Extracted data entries
════
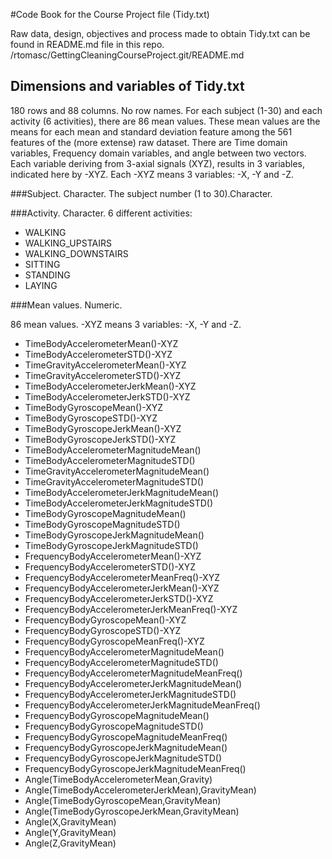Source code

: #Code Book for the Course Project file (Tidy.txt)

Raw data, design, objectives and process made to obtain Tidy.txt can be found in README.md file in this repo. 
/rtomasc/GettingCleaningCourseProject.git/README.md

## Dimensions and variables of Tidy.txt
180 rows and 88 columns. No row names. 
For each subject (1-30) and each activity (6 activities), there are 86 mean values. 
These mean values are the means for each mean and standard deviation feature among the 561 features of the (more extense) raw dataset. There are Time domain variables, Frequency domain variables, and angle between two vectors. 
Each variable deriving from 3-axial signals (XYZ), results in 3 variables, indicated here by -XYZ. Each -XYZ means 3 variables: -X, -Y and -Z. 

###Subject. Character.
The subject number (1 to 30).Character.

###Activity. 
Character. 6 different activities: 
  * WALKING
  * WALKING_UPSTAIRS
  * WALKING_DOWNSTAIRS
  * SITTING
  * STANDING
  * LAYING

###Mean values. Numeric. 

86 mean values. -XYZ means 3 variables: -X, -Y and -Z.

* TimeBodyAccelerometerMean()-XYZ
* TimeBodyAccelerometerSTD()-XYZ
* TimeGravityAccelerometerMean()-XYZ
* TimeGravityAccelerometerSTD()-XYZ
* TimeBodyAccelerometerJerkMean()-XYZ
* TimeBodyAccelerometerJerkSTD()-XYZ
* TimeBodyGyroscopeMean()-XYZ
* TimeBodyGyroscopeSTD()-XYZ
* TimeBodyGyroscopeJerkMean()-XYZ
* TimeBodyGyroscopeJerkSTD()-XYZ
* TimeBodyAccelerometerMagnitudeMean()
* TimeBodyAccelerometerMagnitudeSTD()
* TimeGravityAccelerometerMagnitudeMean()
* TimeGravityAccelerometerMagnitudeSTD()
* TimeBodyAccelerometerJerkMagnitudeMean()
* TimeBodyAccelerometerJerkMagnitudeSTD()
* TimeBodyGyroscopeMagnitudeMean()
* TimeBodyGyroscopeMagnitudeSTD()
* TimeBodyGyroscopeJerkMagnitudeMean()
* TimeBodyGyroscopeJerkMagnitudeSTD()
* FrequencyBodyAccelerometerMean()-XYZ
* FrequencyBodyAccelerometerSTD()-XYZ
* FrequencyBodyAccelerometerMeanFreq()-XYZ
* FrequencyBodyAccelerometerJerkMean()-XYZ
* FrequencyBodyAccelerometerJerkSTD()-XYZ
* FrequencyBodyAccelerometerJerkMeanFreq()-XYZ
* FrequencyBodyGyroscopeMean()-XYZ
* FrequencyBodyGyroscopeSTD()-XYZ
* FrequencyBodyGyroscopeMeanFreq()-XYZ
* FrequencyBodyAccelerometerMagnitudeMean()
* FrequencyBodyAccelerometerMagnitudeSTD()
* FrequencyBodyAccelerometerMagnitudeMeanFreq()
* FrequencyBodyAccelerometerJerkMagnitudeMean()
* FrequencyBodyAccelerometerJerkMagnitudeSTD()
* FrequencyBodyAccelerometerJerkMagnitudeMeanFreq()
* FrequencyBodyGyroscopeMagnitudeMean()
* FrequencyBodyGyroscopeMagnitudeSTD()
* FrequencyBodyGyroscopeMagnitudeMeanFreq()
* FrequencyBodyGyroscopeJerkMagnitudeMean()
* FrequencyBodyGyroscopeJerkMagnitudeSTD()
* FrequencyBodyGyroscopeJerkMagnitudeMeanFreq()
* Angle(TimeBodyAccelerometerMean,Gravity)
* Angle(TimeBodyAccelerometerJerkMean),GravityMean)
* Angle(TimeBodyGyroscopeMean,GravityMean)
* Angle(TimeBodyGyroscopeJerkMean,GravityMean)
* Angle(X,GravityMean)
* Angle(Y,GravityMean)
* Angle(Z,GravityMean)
════
Exercise details ▸ Once more, please print all the lines above exactly, without their pictures.

Response box ▸
Source code

: #Code Book for the Course Project file (Tidy.txt)

Raw data, design, objectives and process made to obtain Tidy.txt can be found in README.md file in this repo. 
/rtomasc/GettingCleaningCourseProject.git/README.md

## Dimensions and variables of Tidy.txt
180 rows and 88 columns. No row names. 
For each subject (1-30) and each activity (6 activities), there are 86 mean values. 
These mean values are the means for each mean and standard deviation feature among the 561 features of the (more extense) raw dataset. There are Time domain variables, Frequency domain variables, and angle between two vectors. 
Each variable deriving from 3-axial signals (XYZ), results in 3 variables, indicated here by -XYZ. Each -XYZ means 3 variables: -X, -Y and -Z. 

###Subject. Character.
The subject number (1 to 30).Character.

###Activity. 
Character. 6 different activities: 
  * WALKING
  * WALKING_UPSTAIRS
  * WALKING_DOWNSTAIRS
  * SITTING
  * STANDING
  * LAYING

###Mean values. Numeric. 

86 mean values. -XYZ means 3 variables: -X, -Y and -Z.

* TimeBodyAccelerometerMean()-XYZ
* TimeBodyAccelerometerSTD()-XYZ
* TimeGravityAccelerometerMean()-XYZ
* TimeGravityAccelerometerSTD()-XYZ
* TimeBodyAccelerometerJerkMean()-XYZ
* TimeBodyAccelerometerJerkSTD()-XYZ
* TimeBodyGyroscopeMean()-XYZ
* TimeBodyGyroscopeSTD()-XYZ
* TimeBodyGyroscopeJerkMean()-XYZ
* TimeBodyGyroscopeJerkSTD()-XYZ
* TimeBodyAccelerometerMagnitudeMean()
* TimeBodyAccelerometerMagnitudeSTD()
* TimeGravityAccelerometerMagnitudeMean()
* TimeGravityAccelerometerMagnitudeSTD()
* TimeBodyAccelerometerJerkMagnitudeMean()
* TimeBodyAccelerometerJerkMagnitudeSTD()
* TimeBodyGyroscopeMagnitudeMean()
* TimeBodyGyroscopeMagnitudeSTD()
* TimeBodyGyroscopeJerkMagnitudeMean()
* TimeBodyGyroscopeJerkMagnitudeSTD()
* FrequencyBodyAccelerometerMean()-XYZ
* FrequencyBodyAccelerometerSTD()-XYZ
* FrequencyBodyAccelerometerMeanFreq()-XYZ
* FrequencyBodyAccelerometerJerkMean()-XYZ
* FrequencyBodyAccelerometerJerkSTD()-XYZ
* FrequencyBodyAccelerometerJerkMeanFreq()-XYZ
* FrequencyBodyGyroscopeMean()-XYZ
* FrequencyBodyGyroscopeSTD()-XYZ
* FrequencyBodyGyroscopeMeanFreq()-XYZ
* FrequencyBodyAccelerometerMagnitudeMean()
* FrequencyBodyAccelerometerMagnitudeSTD()
* FrequencyBodyAccelerometerMagnitudeMeanFreq()
* FrequencyBodyAccelerometerJerkMagnitudeMean()
* FrequencyBodyAccelerometerJerkMagnitudeSTD()
* FrequencyBodyAccelerometerJerkMagnitudeMeanFreq()
* FrequencyBodyGyroscopeMagnitudeMean()
* FrequencyBodyGyroscopeMagnitudeSTD()
* FrequencyBodyGyroscopeMagnitudeMeanFreq()
* FrequencyBodyGyroscopeJerkMagnitudeMean()
* FrequencyBodyGyroscopeJerkMagnitudeSTD()
* FrequencyBodyGyroscopeJerkMagnitudeMeanFreq()
* Angle(TimeBodyAccelerometerMean,Gravity)
* Angle(TimeBodyAccelerometerJerkMean),GravityMean)
* Angle(TimeBodyGyroscopeMean,GravityMean)
* Angle(TimeBodyGyroscopeJerkMean,GravityMean)
* Angle(X,GravityMean)
* Angle(Y,GravityMean)
* Angle(Z,GravityMean)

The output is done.